Your assignment - Restate all of the data below word for word.

Records provided -
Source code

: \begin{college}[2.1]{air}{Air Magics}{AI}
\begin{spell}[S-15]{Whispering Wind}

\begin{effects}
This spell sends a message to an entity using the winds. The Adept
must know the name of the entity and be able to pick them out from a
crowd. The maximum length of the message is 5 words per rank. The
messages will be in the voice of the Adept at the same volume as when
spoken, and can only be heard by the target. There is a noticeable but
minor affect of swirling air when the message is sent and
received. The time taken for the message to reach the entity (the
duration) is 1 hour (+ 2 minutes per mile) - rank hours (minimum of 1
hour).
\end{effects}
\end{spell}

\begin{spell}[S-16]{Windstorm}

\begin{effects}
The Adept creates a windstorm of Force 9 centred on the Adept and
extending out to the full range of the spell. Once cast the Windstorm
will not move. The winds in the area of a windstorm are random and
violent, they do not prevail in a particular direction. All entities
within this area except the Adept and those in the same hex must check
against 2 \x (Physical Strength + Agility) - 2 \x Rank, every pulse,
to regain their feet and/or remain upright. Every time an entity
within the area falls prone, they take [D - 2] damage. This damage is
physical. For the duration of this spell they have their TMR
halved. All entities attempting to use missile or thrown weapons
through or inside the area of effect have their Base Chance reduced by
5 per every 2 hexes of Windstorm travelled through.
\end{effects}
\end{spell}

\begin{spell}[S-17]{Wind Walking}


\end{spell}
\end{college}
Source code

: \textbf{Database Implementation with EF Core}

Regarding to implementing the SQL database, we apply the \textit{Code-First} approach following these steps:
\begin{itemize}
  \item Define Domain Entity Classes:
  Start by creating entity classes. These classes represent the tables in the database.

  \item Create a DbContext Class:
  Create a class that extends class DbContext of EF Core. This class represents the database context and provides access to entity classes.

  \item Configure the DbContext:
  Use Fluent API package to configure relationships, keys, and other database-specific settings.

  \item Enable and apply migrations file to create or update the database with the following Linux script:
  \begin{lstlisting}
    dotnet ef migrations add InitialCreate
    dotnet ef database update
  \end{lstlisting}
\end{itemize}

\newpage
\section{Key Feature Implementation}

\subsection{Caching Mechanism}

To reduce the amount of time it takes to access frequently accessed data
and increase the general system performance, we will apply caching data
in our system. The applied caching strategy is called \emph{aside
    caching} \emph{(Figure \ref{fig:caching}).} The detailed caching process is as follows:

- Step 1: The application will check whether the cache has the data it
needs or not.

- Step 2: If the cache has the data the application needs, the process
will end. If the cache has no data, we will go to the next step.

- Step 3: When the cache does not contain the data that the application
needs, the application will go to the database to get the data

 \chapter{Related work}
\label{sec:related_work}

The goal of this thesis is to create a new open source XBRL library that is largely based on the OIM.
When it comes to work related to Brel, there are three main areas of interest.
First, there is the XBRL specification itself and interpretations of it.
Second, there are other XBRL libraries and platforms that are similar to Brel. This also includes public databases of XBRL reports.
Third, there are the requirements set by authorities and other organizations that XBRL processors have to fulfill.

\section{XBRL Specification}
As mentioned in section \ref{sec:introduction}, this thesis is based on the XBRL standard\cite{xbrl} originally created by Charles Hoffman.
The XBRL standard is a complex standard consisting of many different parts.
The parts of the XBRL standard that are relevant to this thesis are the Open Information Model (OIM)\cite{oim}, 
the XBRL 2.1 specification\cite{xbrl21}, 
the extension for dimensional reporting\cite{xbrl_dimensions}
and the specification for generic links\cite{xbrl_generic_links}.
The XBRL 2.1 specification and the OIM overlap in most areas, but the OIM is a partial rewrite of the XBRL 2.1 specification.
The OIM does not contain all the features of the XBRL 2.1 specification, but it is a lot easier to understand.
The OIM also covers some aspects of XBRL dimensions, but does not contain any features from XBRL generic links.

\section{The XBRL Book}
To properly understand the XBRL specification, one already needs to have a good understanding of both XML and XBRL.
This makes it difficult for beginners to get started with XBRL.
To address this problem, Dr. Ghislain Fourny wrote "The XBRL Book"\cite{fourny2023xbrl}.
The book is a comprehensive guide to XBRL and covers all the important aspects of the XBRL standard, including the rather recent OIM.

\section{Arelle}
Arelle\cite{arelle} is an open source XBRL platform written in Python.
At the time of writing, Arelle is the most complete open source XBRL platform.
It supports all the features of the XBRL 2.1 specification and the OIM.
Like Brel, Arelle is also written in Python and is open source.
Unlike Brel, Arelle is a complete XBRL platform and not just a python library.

Reply to the exercise -
Source code

: \begin{college}[2.1]{air}{Air Magics}{AI}
\begin{spell}[S-15]{Whispering Wind}

\begin{effects}
This spell sends a message to an entity using the winds. The Adept
must know the name of the entity and be able to pick them out from a
crowd. The maximum length of the message is 5 words per rank. The
messages will be in the voice of the Adept at the same volume as when
spoken, and can only be heard by the target. There is a noticeable but
minor affect of swirling air when the message is sent and
received. The time taken for the message to reach the entity (the
duration) is 1 hour (+ 2 minutes per mile) - rank hours (minimum of 1
hour).
\end{effects}
\end{spell}

\begin{spell}[S-16]{Windstorm}

\begin{effects}
The Adept creates a windstorm of Force 9 centred on the Adept and
extending out to the full range of the spell. Once cast the Windstorm
will not move. The winds in the area of a windstorm are random and
violent, they do not prevail in a particular direction. All entities
within this area except the Adept and those in the same hex must check
against 2 \x (Physical Strength + Agility) - 2 \x Rank, every pulse,
to regain their feet and/or remain upright. Every time an entity
within the area falls prone, they take [D - 2] damage. This damage is
physical. For the duration of this spell they have their TMR
halved. All entities attempting to use missile or thrown weapons
through or inside the area of effect have their Base Chance reduced by
5 per every 2 hexes of Windstorm travelled through.
\end{effects}
\end{spell}

\begin{spell}[S-17]{Wind Walking}


\end{spell}
\end{college}
Source code

: \textbf{Database Implementation with EF Core}

Regarding to implementing the SQL database, we apply the \textit{Code-First} approach following these steps:
\begin{itemize}
  \item Define Domain Entity Classes:
  Start by creating entity classes. These classes represent the tables in the database.

  \item Create a DbContext Class:
  Create a class that extends class DbContext of EF Core. This class represents the database context and provides access to entity classes.

  \item Configure the DbContext:
  Use Fluent API package to configure relationships, keys, and other database-specific settings.

  \item Enable and apply migrations file to create or update the database with the following Linux script:
  \begin{lstlisting}
    dotnet ef migrations add InitialCreate
    dotnet ef database update
  \end{lstlisting}
\end{itemize}

\newpage
\section{Key Feature Implementation}

\subsection{Caching Mechanism}

To reduce the amount of time it takes to access frequently accessed data
and increase the general system performance, we will apply caching data
in our system. The applied caching strategy is called \emph{aside
    caching} \emph{(Figure \ref{fig:caching}).} The detailed caching process is as follows:

- Step 1: The application will check whether the cache has the data it
needs or not.

- Step 2: If the cache has the data the application needs, the process
will end. If the cache has no data, we will go to the next step.

- Step 3: When the cache does not contain the data that the application
needs, the application will go to the database to get the data

 \chapter{Related work}
\label{sec:related_work}

The goal of this thesis is to create a new open source XBRL library that is largely based on the OIM.
When it comes to work related to Brel, there are three main areas of interest.
First, there is the XBRL specification itself and interpretations of it.
Second, there are other XBRL libraries and platforms that are similar to Brel. This also includes public databases of XBRL reports.
Third, there are the requirements set by authorities and other organizations that XBRL processors have to fulfill.

\section{XBRL Specification}
As mentioned in section \ref{sec:introduction}, this thesis is based on the XBRL standard\cite{xbrl} originally created by Charles Hoffman.
The XBRL standard is a complex standard consisting of many different parts.
The parts of the XBRL standard that are relevant to this thesis are the Open Information Model (OIM)\cite{oim}, 
the XBRL 2.1 specification\cite{xbrl21}, 
the extension for dimensional reporting\cite{xbrl_dimensions}
and the specification for generic links\cite{xbrl_generic_links}.
The XBRL 2.1 specification and the OIM overlap in most areas, but the OIM is a partial rewrite of the XBRL 2.1 specification.
The OIM does not contain all the features of the XBRL 2.1 specification, but it is a lot easier to understand.
The OIM also covers some aspects of XBRL dimensions, but does not contain any features from XBRL generic links.

\section{The XBRL Book}
To properly understand the XBRL specification, one already needs to have a good understanding of both XML and XBRL.
This makes it difficult for beginners to get started with XBRL.
To address this problem, Dr. Ghislain Fourny wrote "The XBRL Book"\cite{fourny2023xbrl}.
The book is a comprehensive guide to XBRL and covers all the important aspects of the XBRL standard, including the rather recent OIM.

\section{Arelle}
Arelle\cite{arelle} is an open source XBRL platform written in Python.
At the time of writing, Arelle is the most complete open source XBRL platform.
It supports all the features of the XBRL 2.1 specification and the OIM.
Like Brel, Arelle is also written in Python and is open source.
Unlike Brel, Arelle is a complete XBRL platform and not just a python library.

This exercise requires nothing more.